Problem requirements: Every line of the records that holds the word "package" should be copied out.

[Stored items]
::::

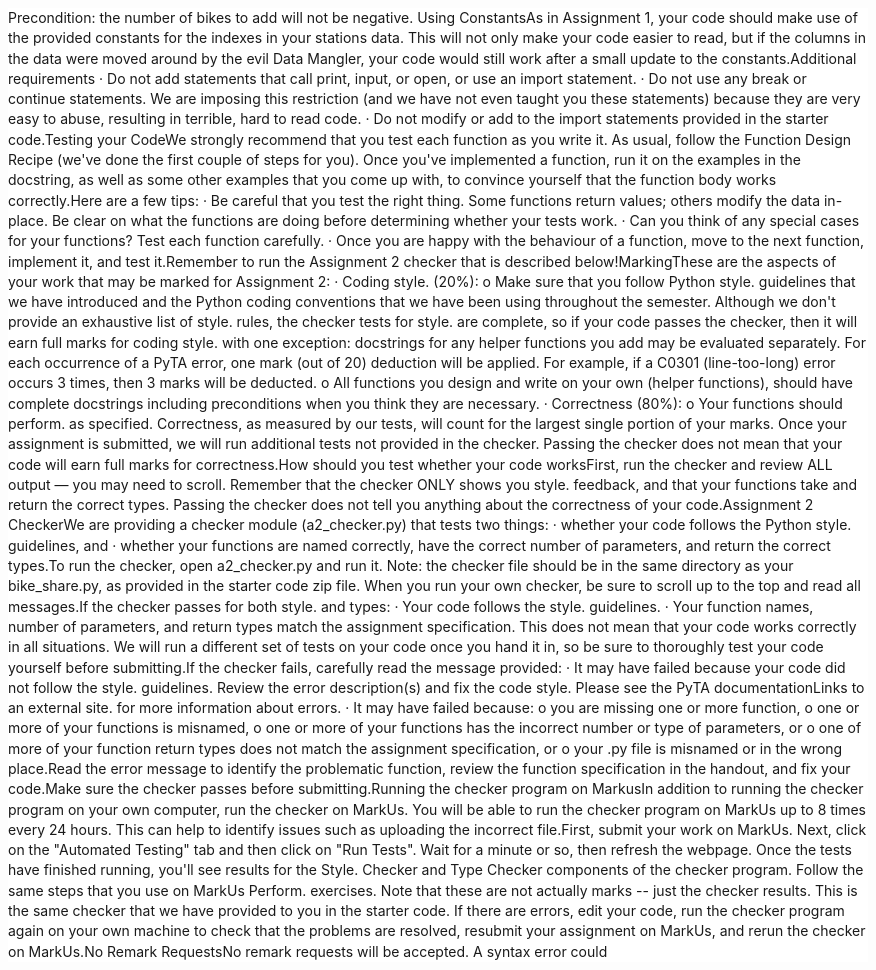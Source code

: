 Precondition: the number of bikes to add will not be negative. Using ConstantsAs in Assignment 1, your code should make use of the provided constants for the indexes in your stations data. This will not only make your code easier to read, but if the columns in the data were moved around by the evil Data Mangler, your code would still work after a small update to the constants.Additional requirements · Do not add statements that call print, input, or open, or use an import statement. · Do not use any break or continue statements. We are imposing this restriction (and we have not even taught you these statements) because they are very easy to abuse, resulting in terrible, hard to read code. · Do not modify or add to the import statements provided in the starter code.Testing your CodeWe strongly recommend that you test each function as you write it. As usual, follow the Function Design Recipe (we've done the first couple of steps for you). Once you've implemented a function, run it on the examples in the docstring, as well as some other examples that you come up with, to convince yourself that the function body works correctly.Here are a few tips: · Be careful that you test the right thing. Some functions return values; others modify the data in-place. Be clear on what the functions are doing before determining whether your tests work. · Can you think of any special cases for your functions? Test each function carefully. · Once you are happy with the behaviour of a function, move to the next function, implement it, and test it.Remember to run the Assignment 2 checker that is described below!MarkingThese are the aspects of your work that may be marked for Assignment 2: · Coding style. (20%): o Make sure that you follow Python style. guidelines that we have introduced and the Python coding conventions that we have been using throughout the semester. Although we don't provide an exhaustive list of style. rules, the checker tests for style. are complete, so if your code passes the checker, then it will earn full marks for coding style. with one exception: docstrings for any helper functions you add may be evaluated separately. For each occurrence of a PyTA error, one mark (out of 20) deduction will be applied. For example, if a C0301 (line-too-long) error occurs 3 times, then 3 marks will be deducted. o All functions you design and write on your own (helper functions), should have complete docstrings including preconditions when you think they are necessary. · Correctness (80%): o Your functions should perform. as specified. Correctness, as measured by our tests, will count for the largest single portion of your marks. Once your assignment is submitted, we will run additional tests not provided in the checker. Passing the checker does not mean that your code will earn full marks for correctness.How should you test whether your code worksFirst, run the checker and review ALL output — you may need to scroll. Remember that the checker ONLY shows you style. feedback, and that your functions take and return the correct types. Passing the checker does not tell you anything about the correctness of your code.Assignment 2 CheckerWe are providing a checker module (a2_checker.py) that tests two things: · whether your code follows the Python style. guidelines, and · whether your functions are named correctly, have the correct number of parameters, and return the correct types.To run the checker, open a2_checker.py and run it. Note: the checker file should be in the same directory as your bike_share.py, as provided in the starter code zip file. When you run your own checker, be sure to scroll up to the top and read all messages.If the checker passes for both style. and types: · Your code follows the style. guidelines. · Your function names, number of parameters, and return types match the assignment specification. This does not mean that your code works correctly in all situations. We will run a different set of tests on your code once you hand it in, so be sure to thoroughly test your code yourself before submitting.If the checker fails, carefully read the message provided: · It may have failed because your code did not follow the style. guidelines. Review the error description(s) and fix the code style. Please see the PyTA documentationLinks to an external site. for more information about errors. · It may have failed because: o you are missing one or more function, o one or more of your functions is misnamed, o one or more of your functions has the incorrect number or type of parameters, or o one of more of your function return types does not match the assignment specification, or o your .py file is misnamed or in the wrong place.Read the error message to identify the problematic function, review the function specification in the handout, and fix your code.Make sure the checker passes before submitting.Running the checker program on MarkusIn addition to running the checker program on your own computer, run the checker on MarkUs. You will be able to run the checker program on MarkUs up to 8 times every 24 hours. This can help to identify issues such as uploading the incorrect file.First, submit your work on MarkUs. Next, click on the "Automated Testing" tab and then click on "Run Tests". Wait for a minute or so, then refresh the webpage. Once the tests have finished running, you'll see results for the Style. Checker and Type Checker components of the checker program. Follow the same steps that you use on MarkUs Perform. exercises. Note that these are not actually marks -- just the checker results. This is the same checker that we have provided to you in the starter code. If there are errors, edit your code, run the checker program again on your own machine to check that the problems are resolved, resubmit your assignment on MarkUs, and rerun the checker on MarkUs.No Remark RequestsNo remark requests will be accepted. A syntax error could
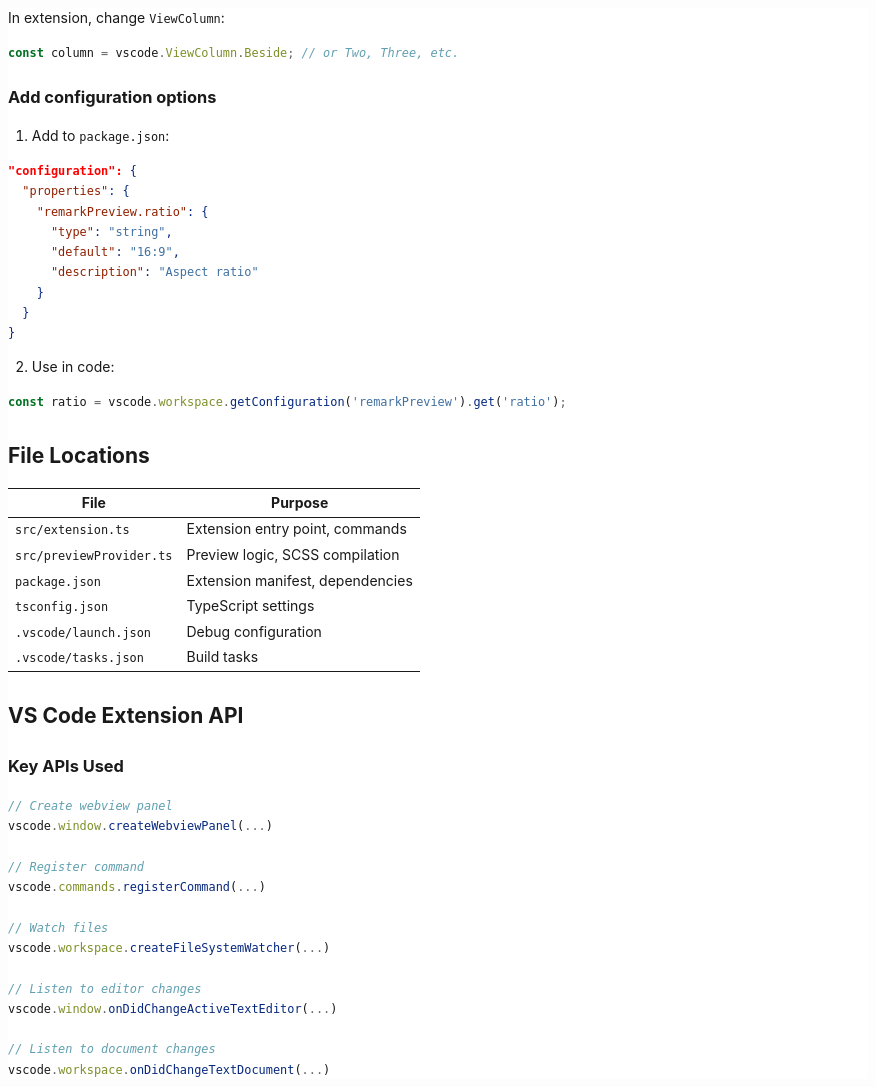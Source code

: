 In extension, change `ViewColumn`:
```typescript
const column = vscode.ViewColumn.Beside; // or Two, Three, etc.
```

### Add configuration options

1. Add to `package.json`:
```json
"configuration": {
  "properties": {
    "remarkPreview.ratio": {
      "type": "string",
      "default": "16:9",
      "description": "Aspect ratio"
    }
  }
}
```

2. Use in code:
```typescript
const ratio = vscode.workspace.getConfiguration('remarkPreview').get('ratio');
```

## File Locations

| File | Purpose |
|------|---------|
| `src/extension.ts` | Extension entry point, commands |
| `src/previewProvider.ts` | Preview logic, SCSS compilation |
| `package.json` | Extension manifest, dependencies |
| `tsconfig.json` | TypeScript settings |
| `.vscode/launch.json` | Debug configuration |
| `.vscode/tasks.json` | Build tasks |

## VS Code Extension API

### Key APIs Used

```typescript
// Create webview panel
vscode.window.createWebviewPanel(...)

// Register command
vscode.commands.registerCommand(...)

// Watch files
vscode.workspace.createFileSystemWatcher(...)

// Listen to editor changes
vscode.window.onDidChangeActiveTextEditor(...)

// Listen to document changes
vscode.workspace.onDidChangeTextDocument(...)
```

::::

Your response:
1. Add to `package.json`:
| `package.json` | Extension manifest, dependencies |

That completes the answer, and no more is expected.